▶ _Exercise description_
Go through the data line by line. Copy each one holding the string "tools".

(Dataset entries)
────────────────────

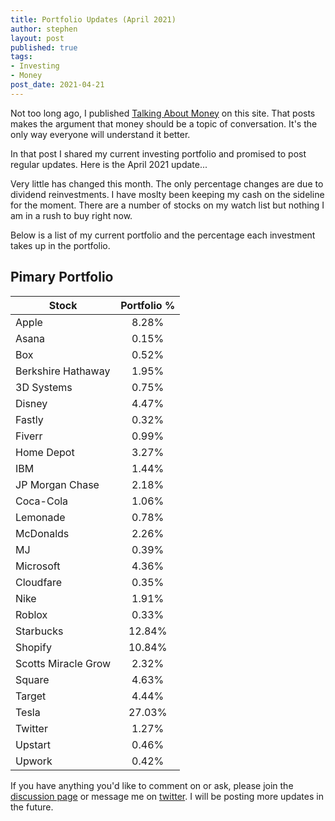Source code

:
 ```yaml
---
title: Portfolio Updates (April 2021)
author: stephen
layout: post
published: true
tags:
- Investing
- Money
post_date: 2021-04-21
---
```

Not too long ago, I published [Talking About Money](https://swoicik.com/2020/talk-about-money) on this site. That posts makes the argument that money should be a topic of conversation. It's the only way everyone will understand it better. 

In that post I shared my current investing portfolio and promised to post regular updates. Here is the April 2021 update... 

Very little has changed this month. The only percentage changes are due to dividend reinvestments. I have moslty been keeping my cash on the sideline for the moment. There are a number of stocks on my watch list but nothing I am in a rush to buy right now. 

Below is a list of my current portfolio and the percentage each investment takes up in the portfolio.

## Pimary Portfolio
| Stock               | Portfolio % |
| ---                 | :---:       |
| Apple               | 8.28%       |
| Asana               | 0.15%       |
| Box                 | 0.52%       |
| Berkshire Hathaway  | 1.95%       |
| 3D Systems          | 0.75%       |
| Disney              | 4.47%       |
| Fastly              | 0.32%       |
| Fiverr              | 0.99%       |
| Home Depot          | 3.27%       |
| IBM                 | 1.44%       |
| JP Morgan Chase     | 2.18%       |
| Coca-Cola           | 1.06%       |
| Lemonade            | 0.78%       |
| McDonalds           | 2.26%       |
| MJ                  | 0.39%       |
| Microsoft           | 4.36%       |
| Cloudfare           | 0.35%       |
| Nike                | 1.91%       |
| Roblox              | 0.33%       |
| Starbucks           | 12.84%      |
| Shopify             | 10.84%      |
| Scotts Miracle Grow | 2.32%       |
| Square              | 4.63%       |
| Target              | 4.44%       |
| Tesla               | 27.03%      |
| Twitter             | 1.27%       |
| Upstart             | 0.46%       |
| Upwork              | 0.42%       |

If you have anything you'd like to comment on or ask, please join the [discussion page](https://github.com/swoicik/swoicik.github.io/discussions/8) or message me on [twitter](https://twitter.com/swoicik). I will be posting more updates in the future. 

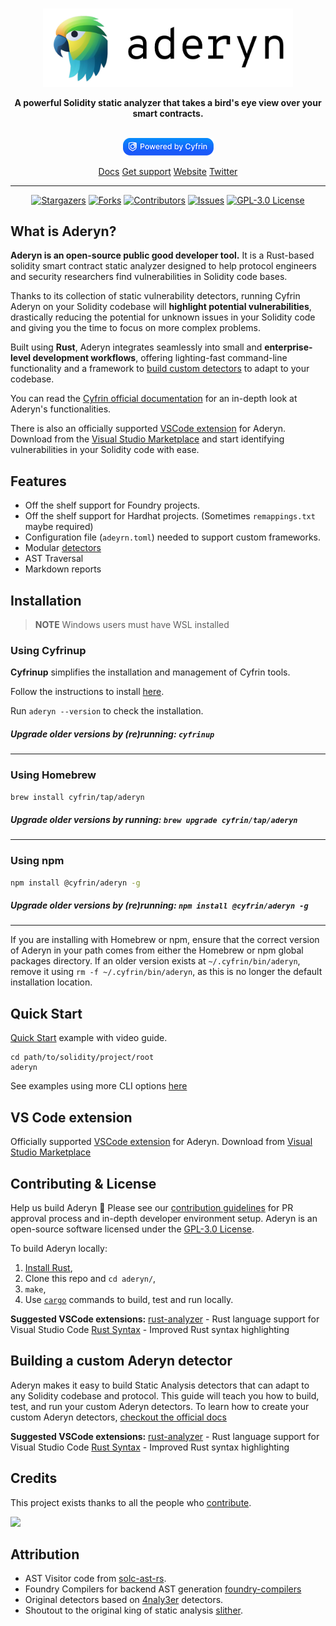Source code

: <p align="center">
    <br />
    <a href="https://cyfrin.io/">
        <img src=".github/images/aderyn_logo.png" width="400" alt=""/></a>
    <br />
</p>
<p align="center"><strong>A powerful Solidity static analyzer that takes a bird's eye view over your smart contracts.
</strong></p>
<p align="center">
    <br />
    <a href="https://cyfrin.io/">
        <img src=".github/images/poweredbycyfrinblue.png" width="145" alt=""/></a>
    <br />
</p>

<p align="center">
<a href="https://cyfrin.gitbook.io/cyfrin-docs/aderyn-cli/readme">Docs</a>
<a href="https://discord.gg/cyfrin">Get support</a>
<a href="https://cyfrin.io">Website</a>
<a href="https://twitter.com/cyfrinaudits">Twitter</a>
<p>

---

<div align="center">

[![Stargazers][stars-shield]][stars-url] [![Forks][forks-shield]][forks-url]
[![Contributors][contributors-shield]][contributors-url]
[![Issues][issues-shield]][issues-url]
[![GPL-3.0 License][license-shield]][license-url]

</div>

## What is Aderyn?

**Aderyn is an open-source public good developer tool.** It is a Rust-based solidity smart contract static analyzer designed to help protocol engineers and security researchers find vulnerabilities in Solidity code bases.

Thanks to its collection of static vulnerability detectors, running Cyfrin Aderyn on your Solidity codebase will **highlight potential vulnerabilities**, drastically reducing the potential for unknown issues in your Solidity code and giving you the time to focus on more complex problems.

Built using **Rust**, Aderyn integrates seamlessly into small and **enterprise-level development workflows**, offering lighting-fast command-line functionality and a framework to [build custom detectors](https://cyfrin.gitbook.io/cyfrin-docs/aderyn-cli/detectors-quickstart) to adapt to your codebase.

You can read the [Cyfrin official documentation](https://cyfrin.gitbook.io/cyfrin-docs/aderyn-cli/readme) for an in-depth look at Aderyn's functionalities.

There is also an officially supported [VSCode extension](https://github.com/Cyfrin/vscode-aderyn/) for Aderyn. Download from the [Visual Studio Marketplace](https://marketplace.visualstudio.com/items?itemName=Cyfrin.aderyn&ssr=false#overview) and start identifying vulnerabilities in your Solidity code with ease.  

## Features

- Off the shelf support for Foundry projects.
- Off the shelf support for Hardhat projects. (Sometimes `remappings.txt` maybe required)
- Configuration file (`adeyrn.toml`) needed to support custom frameworks.
- Modular [detectors](./aderyn_core/src/detect/)
- AST Traversal
- Markdown reports

## Installation

> **NOTE** Windows users must have WSL installed

### Using Cyfrinup

**Cyfrinup** simplifies the installation and management of Cyfrin tools.

Follow the instructions to install [here](https://github.com/Cyfrin/up).

Run `aderyn --version` to check the installation.

##### Upgrade older versions by (re)running: `cyfrinup`

---

### Using Homebrew

```sh
brew install cyfrin/tap/aderyn
```

##### Upgrade older versions by running: `brew upgrade cyfrin/tap/aderyn`

---

### Using npm

```sh
npm install @cyfrin/aderyn -g
```

##### Upgrade older versions by (re)running: `npm install @cyfrin/aderyn -g`

---

If you are installing with Homebrew or npm, ensure that the correct version of Aderyn in your path comes from either the Homebrew or npm global packages directory. If an older version exists at `~/.cyfrin/bin/aderyn`, remove it using `rm -f ~/.cyfrin/bin/aderyn`, as this is no longer the default installation location.

## Quick Start

[Quick Start](https://cyfrin.gitbook.io/cyfrin-docs/aderyn-cli/quickstart) example with video guide.

```
cd path/to/solidity/project/root
aderyn
```

See examples using more CLI options [here](https://cyfrin.gitbook.io/cyfrin-docs/cli-options)

## VS Code extension

Officially supported [VSCode extension](https://github.com/Cyfrin/vscode-aderyn/) for Aderyn. 
Download from [Visual Studio Marketplace](https://marketplace.visualstudio.com/items?itemName=Cyfrin.aderyn&ssr=false#overview)

## Contributing & License

Help us build Aderyn 🦜 Please see our [contribution guidelines](./CONTRIBUTING.md) for PR approval process and in-depth developer environment setup.
Aderyn is an open-source software licensed under the [GPL-3.0 License](./LICENSE).

To build Aderyn locally:

1. [Install Rust](https://www.rust-lang.org/tools/install),
2. Clone this repo and `cd aderyn/`,
3. `make`,
4. Use [`cargo`](https://doc.rust-lang.org/cargo/getting-started/first-steps.html) commands to build, test and run locally.

**Suggested VSCode extensions:**
[rust-analyzer](https://marketplace.visualstudio.com/items?itemName=dustypomerleau.rust-syntax) - Rust language support for Visual Studio Code
[Rust Syntax](https://marketplace.visualstudio.com/items?itemName=dustypomerleau.rust-syntax) - Improved Rust syntax highlighting

## Building a custom Aderyn detector

Aderyn makes it easy to build Static Analysis detectors that can adapt to any Solidity codebase and protocol. This guide will teach you how to build, test, and run your custom Aderyn detectors.
To learn how to create your custom Aderyn detectors, [checkout the official docs](https://cyfrin.gitbook.io/cyfrin-docs/aderyn-cli/detectors-quickstart)


**Suggested VSCode extensions:**
[rust-analyzer](https://marketplace.visualstudio.com/items?itemName=dustypomerleau.rust-syntax) - Rust language support for Visual Studio Code
[Rust Syntax](https://marketplace.visualstudio.com/items?itemName=dustypomerleau.rust-syntax) - Improved Rust syntax highlighting

## Credits

This project exists thanks to all the people who [contribute](/CONTRIBUTING.md).<br>

<a href="https://github.com/cyfrin/Aderyn/graphs/contributors">
  <img src="https://contrib.rocks/image?repo=cyfrin/Aderyn" />
</a>

## Attribution

- AST Visitor code from [solc-ast-rs](https://github.com/hrkrshnn/solc-ast-rs).
- Foundry Compilers for backend AST generation [foundry-compilers](https://github.com/foundry-rs/compilers)
- Original detectors based on [4naly3er](https://github.com/Picodes/4naly3er) detectors.
- Shoutout to the original king of static analysis [slither](https://github.com/crytic/slither).

[contributors-shield]: https://img.shields.io/github/contributors/cyfrin/aderyn
[contributors-url]: https://github.com/cyfrin/aderyn/graphs/contributors
[forks-shield]: https://img.shields.io/github/forks/cyfrin/aderyn
[forks-url]: https://github.com/cyfrin/aderyn/network/members
[stars-shield]: https://img.shields.io/github/stars/cyfrin/aderyn
[stars-url]: https://github.com/cyfrin/aderyn/stargazers
[issues-shield]: https://img.shields.io/github/issues/cyfrin/aderyn
[issues-url]: https://github.com/cyfrin/aderyn/issues
[license-shield]: https://img.shields.io/github/license/cyfrin/aderyn?logoColor=%23fff&color=blue
[license-url]: https://github.com/cyfrin/aderyn/blob/master/LICENSE
[linkedin-shield]: https://img.shields.io/badge/-LinkedIn-black.svg?style=for-the-badge&logo=linkedin&colorB=555
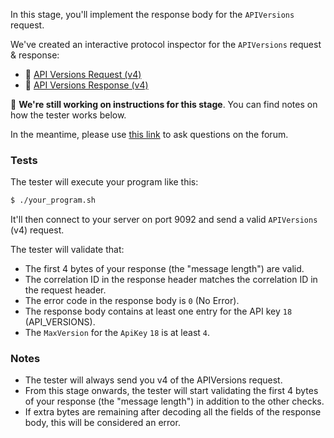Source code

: In this stage, you'll implement the response body for the `APIVersions` request.

We've created an interactive protocol inspector for the `APIVersions` request & response:

- 🔎 [API Versions Request (v4)](https://binspec.org/kafka-api-versions-request-v4)
- 🔎 [API Versions Response (v4)](https://binspec.org/kafka-api-versions-Response-v4)

🚧 **We're still working on instructions for this stage**. You can find notes on how the tester works below.

In the meantime, please use
[this link](https://forum.codecrafters.io/new-topic?category=Challenges&tags=challenge%3Akafka&title=Question+about+pv1%3A+Handle+APIVersions+requests&body=%3Cyour+question+here%3E)
to ask questions on the forum.

### Tests

The tester will execute your program like this:

```bash
$ ./your_program.sh
```

It'll then connect to your server on port 9092 and send a valid `APIVersions` (v4) request.

The tester will validate that:

- The first 4 bytes of your response (the "message length") are valid.
- The correlation ID in the response header matches the correlation ID in the request header.
- The error code in the response body is `0` (No Error).
- The response body contains at least one entry for the API key `18` (API_VERSIONS).
- The `MaxVersion` for the `ApiKey` `18` is at least `4`.

### Notes

- The tester will always send you v4 of the APIVersions request.
- From this stage onwards, the tester will start validating the first 4 bytes of your response (the "message length") in addition to the other checks.
- If extra bytes are remaining after decoding all the fields of the response body, this will be considered an error.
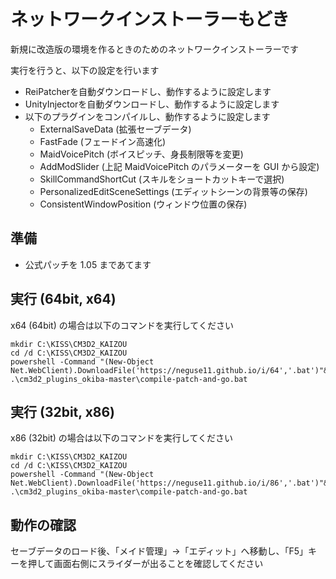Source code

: # ネットワークインストーラーもどき

新規に改造版の環境を作るときのためのネットワークインストーラーです

実行を行うと、以下の設定を行います

 - ReiPatcherを自動ダウンロードし、動作するように設定します
 - UnityInjectorを自動ダウンロードし、動作するように設定します
 - 以下のプラグインをコンパイルし、動作するように設定します
    - ExternalSaveData (拡張セーブデータ)
    - FastFade (フェードイン高速化)
    - MaidVoicePitch (ボイスピッチ、身長制限等を変更)
    - AddModSlider (上記 MaidVoicePitch のパラメーターを GUI から設定)
    - SkillCommandShortCut (スキルをショートカットキーで選択)
    - PersonalizedEditSceneSettings (エディットシーンの背景等の保存)
    - ConsistentWindowPosition (ウィンドウ位置の保存)


## 準備

 - 公式パッチを 1.05 まであてます


## 実行 (64bit, x64)

x64 (64bit) の場合は以下のコマンドを実行してください

```
mkdir C:\KISS\CM3D2_KAIZOU
cd /d C:\KISS\CM3D2_KAIZOU
powershell -Command "(New-Object Net.WebClient).DownloadFile('https://neguse11.github.io/i/64','.bat')"&&.bat
.\cm3d2_plugins_okiba-master\compile-patch-and-go.bat
```


## 実行 (32bit, x86)

x86 (32bit) の場合は以下のコマンドを実行してください

```
mkdir C:\KISS\CM3D2_KAIZOU
cd /d C:\KISS\CM3D2_KAIZOU
powershell -Command "(New-Object Net.WebClient).DownloadFile('https://neguse11.github.io/i/86','.bat')"&&.bat
.\cm3d2_plugins_okiba-master\compile-patch-and-go.bat
```


## 動作の確認

セーブデータのロード後、「メイド管理」→「エディット」へ移動し、「F5」キーを押して画面右側にスライダーが出ることを確認してください
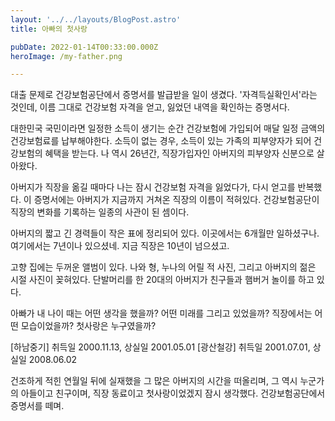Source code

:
 ```yaml
---
layout: '../../layouts/BlogPost.astro'
title: 아빠의 첫사랑

pubDate: 2022-01-14T00:33:00.000Z
heroImage: /my-father.png

---
```


대출 문제로 건강보험공단에서 증명서를 발급받을 일이 생겼다. '자격득실확인서'라는 것인데, 이름 그대로 건강보험 자격을 얻고, 잃었던 내역을 확인하는 증명서다.

대한민국 국민이라면 일정한 소득이 생기는 순간 건강보험에 가입되어 매달 일정 금액의 건강보험료를 납부해야한다. 소득이 없는 경우, 소득이 있는 가족의 피부양자가 되어 건강보험의 혜택을 받는다. 나 역시 26년간, 직장가입자인 아버지의 피부양자 신분으로 살아왔다.

아버지가 직장을 옮길 때마다 나는 잠시 건강보험 자격을 잃었다가, 다시 얻고를 반복했다. 이 증명서에는 아버지가 지금까지 거쳐온 직장의 이름이 적혀있다. 건강보험공단이 직장의 변화를 기록하는 일종의 사관이 된 셈이다.

아버지의 짧고 긴 경력들이 작은 표에 정리되어 있다. 이곳에서는 6개월만 일하셨구나. 여기에서는 7년이나 있으셨네. 지금 직장은 10년이 넘으셨고.

고향 집에는 두꺼운 앨범이 있다. 나와 형, 누나의 어릴 적 사진, 그리고 아버지의 젊은 시절 사진이 꽂혀있다. 단발머리를 한 20대의 아버지가 친구들과 햄버거 놀이를 하고 있다.

아빠가 내 나이 때는 어떤 생각을 했을까? 어떤 미래를 그리고 있었을까? 직장에서는 어떤 모습이었을까? 첫사랑은 누구였을까?

[하남중기] 취득일 2000.11.13, 상실일 2001.05.01
[광산철강] 취득일 2001.07.01, 상실일 2008.06.02

건조하게 적힌 연월일 뒤에 실재했을 그 많은 아버지의 시간을 떠올리며, 그 역시 누군가의 아들이고 친구이며, 직장 동료이고 첫사랑이었겠지 잠시 생각했다. 건강보험공단에서 증명서를 떼며.
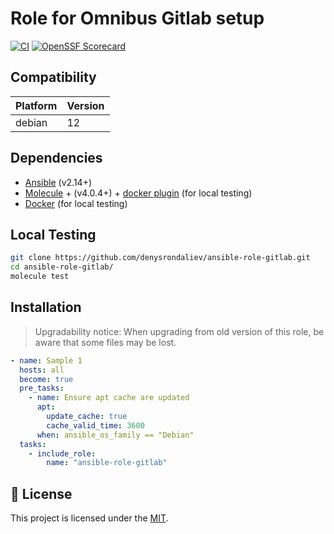 # Role for Omnibus Gitlab setup

[![CI](https://github.com/denysrondaliev/ansible-role-gitlab/actions/workflows/ci.yml/badge.svg)](https://github.com/denysrondaliev/ansible-role-gitlab/actions/workflows/ci.yml)
[![OpenSSF Scorecard](https://api.securityscorecards.dev/projects/github.com/denysrondaliev/ansible-role-gitlab/badge)](https://securityscorecards.dev/viewer/?uri=github.com/denysrondaliev/ansible-role-gitlab)

## Compatibility

| Platform | Version |
| -------- | ------- |
| debian   | 12      |

## Dependencies

- [Ansible](https://docs.ansible.com/ansible/latest/installation_guide/intro_installation.html) (v2.14+)
- [Molecule](https://molecule.readthedocs.io/en/latest/installation.html) + (v4.0.4+) + [docker plugin](https://github.com/ansible-community/molecule-plugins) (for local testing)
- [Docker](https://docs.docker.com/get-docker/) (for local testing)

## Local Testing

```sh
git clone https://github.com/denysrondaliev/ansible-role-gitlab.git
cd ansible-role-gitlab/
molecule test
```

## Installation

> Upgradability notice: When upgrading from old version of this role, be aware that some files may be lost.

```yml
- name: Sample 1
  hosts: all
  become: true
  pre_tasks:
    - name: Ensure apt cache are updated
      apt:
        update_cache: true
        cache_valid_time: 3600
      when: ansible_os_family == "Debian"
  tasks:
    - include_role:
        name: "ansible-role-gitlab"
```

## 📝 License

This project is licensed under the [MIT](LICENSE).
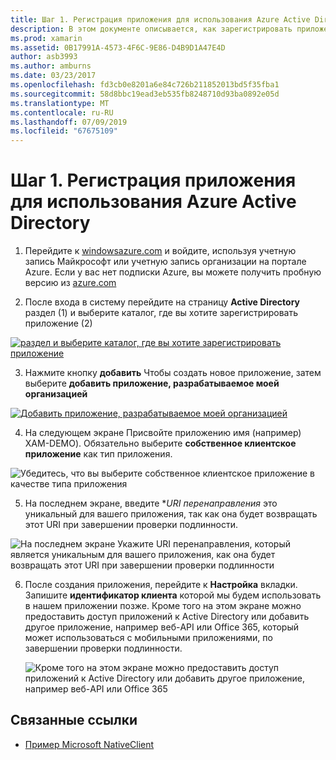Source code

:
 ```yaml
---
title: Шаг 1. Регистрация приложения для использования Azure Active Directory
description: В этом документе описывается, как зарегистрировать приложение Azure с Azure Active Directory, таким образом, он может осуществляться безопасно мобильными клиентами.
ms.prod: xamarin
ms.assetid: 0B17991A-4573-4F6C-9E86-D4B9D1A47E4D
author: asb3993
ms.author: amburns
ms.date: 03/23/2017
ms.openlocfilehash: fd3cb0e8201a6e84c726b211852013bd5f35fba1
ms.sourcegitcommit: 58d8bbc19ead3eb535fb8248710d93ba0892e05d
ms.translationtype: MT
ms.contentlocale: ru-RU
ms.lasthandoff: 07/09/2019
ms.locfileid: "67675109"
---
```

# <a name="step-1-register-an-app-to-use-azure-active-directory"></a>Шаг 1. Регистрация приложения для использования Azure Active Directory

1. Перейдите к [windowsazure.com](https://manage.windowsazure.com) и войдите, используя учетную запись Майкрософт или учетную запись организации на портале Azure. Если у вас нет подписки Azure, вы можете получить пробную версию из [azure.com](http://www.azure.com)

2. После входа в систему перейдите на страницу **Active Directory** раздел (1) и выберите каталог, где вы хотите зарегистрировать приложение (2)

  [![](register-images/01.-active-directory-in-azure-portal-sml.jpg "раздел и выберите каталог, где вы хотите зарегистрировать приложение")](register-images/01.-active-directory-in-azure-portal.jpg#lightbox)

3. Нажмите кнопку **добавить** Чтобы создать новое приложение, затем выберите **добавить приложение, разрабатываемое моей организацией**

  [![](register-images/02.-add-new-application-sml.jpg "Добавить приложение, разрабатываемое моей организацией")](register-images/02.-add-new-application.jpg#lightbox)

4. На следующем экране Присвойте приложению имя (например) XAM-DEMO).
  Обязательно выберите **собственное клиентское приложение** как тип приложения.

  ![](register-images/03.-app-name.jpg "Убедитесь, что вы выберите собственное клиентское приложение в качестве типа приложения")

5. На последнем экране, введите **URI перенаправления* это уникальный для вашего приложения, так как она будет возвращать этот URI при завершении проверки подлинности.

  ![](register-images/04.-app-redirect.jpg "На последнем экране Укажите URI перенаправления, который является уникальным для вашего приложения, как она будет возвращать этот URI при завершении проверки подлинности")

6. После создания приложения, перейдите к **Настройка** вкладки. Запишите **идентификатор клиента** которой мы будем использовать в нашем приложении позже. Кроме того на этом экране можно предоставить доступ приложений к Active Directory или добавить другое приложение, например веб-API или Office 365, который может использоваться с мобильными приложениями, по завершении проверки подлинности.

    ![](register-images/05.-configure.jpg "Кроме того на этом экране можно предоставить доступ приложений к Active Directory или добавить другое приложение, например веб-API или Office 365")



## <a name="related-links"></a>Связанные ссылки

- [Пример Microsoft NativeClient](https://github.com/AzureADSamples/NativeClient-MultiTarget-DotNet)
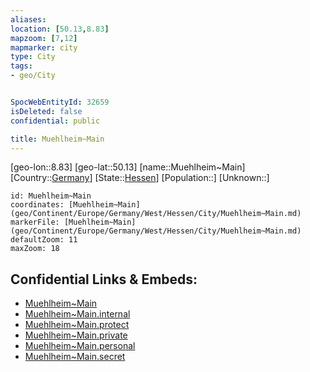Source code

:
 ```yaml
---
aliases: 
location: [50.13,8.83]
mapzoom: [7,12] 
mapmarker: city 
type: City
tags:
- geo/City


SpocWebEntityId: 32659
isDeleted: false
confidential: public

title: Muehlheim~Main
---
```

[geo-lon::8.83]
[geo-lat::50.13]
[name::Muehlheim~Main]
[Country::[Germany](geo/Continent/Europe/Germany.md)]
[State::[Hessen](geo/Continent/Europe/Germany/West/Hessen.md)]
[Population::]
[Unknown::]


```leaflet
id: Muehlheim~Main
coordinates: [Muehlheim~Main](geo/Continent/Europe/Germany/West/Hessen/City/Muehlheim~Main.md)
markerFile: [Muehlheim~Main](geo/Continent/Europe/Germany/West/Hessen/City/Muehlheim~Main.md)
defaultZoom: 11 
maxZoom: 18
```


## Confidential Links & Embeds: 
- [Muehlheim~Main](../../../../../../../../_public/geo/Continent/Europe/Germany/West/Hessen/City/Muehlheim~Main.md) 
- [Muehlheim~Main.internal](../../../../../../../../_internal/geo/Continent/Europe/Germany/West/Hessen/City/Muehlheim~Main.internal.md) 
- [Muehlheim~Main.protect](../../../../../../../../_protect/geo/Continent/Europe/Germany/West/Hessen/City/Muehlheim~Main.protect.md) 
- [Muehlheim~Main.private](../../../../../../../../_private/geo/Continent/Europe/Germany/West/Hessen/City/Muehlheim~Main.private.md) 
- [Muehlheim~Main.personal](../../../../../../../../_personal/geo/Continent/Europe/Germany/West/Hessen/City/Muehlheim~Main.personal.md) 
- [Muehlheim~Main.secret](../../../../../../../../_secret/geo/Continent/Europe/Germany/West/Hessen/City/Muehlheim~Main.secret.md)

────────────────────

▶ _Worked solution_
**Cyfrinup** simplifies the installation and management of Cyfrin tools.
1. [Install Rust](https://www.rust-lang.org/tools/install),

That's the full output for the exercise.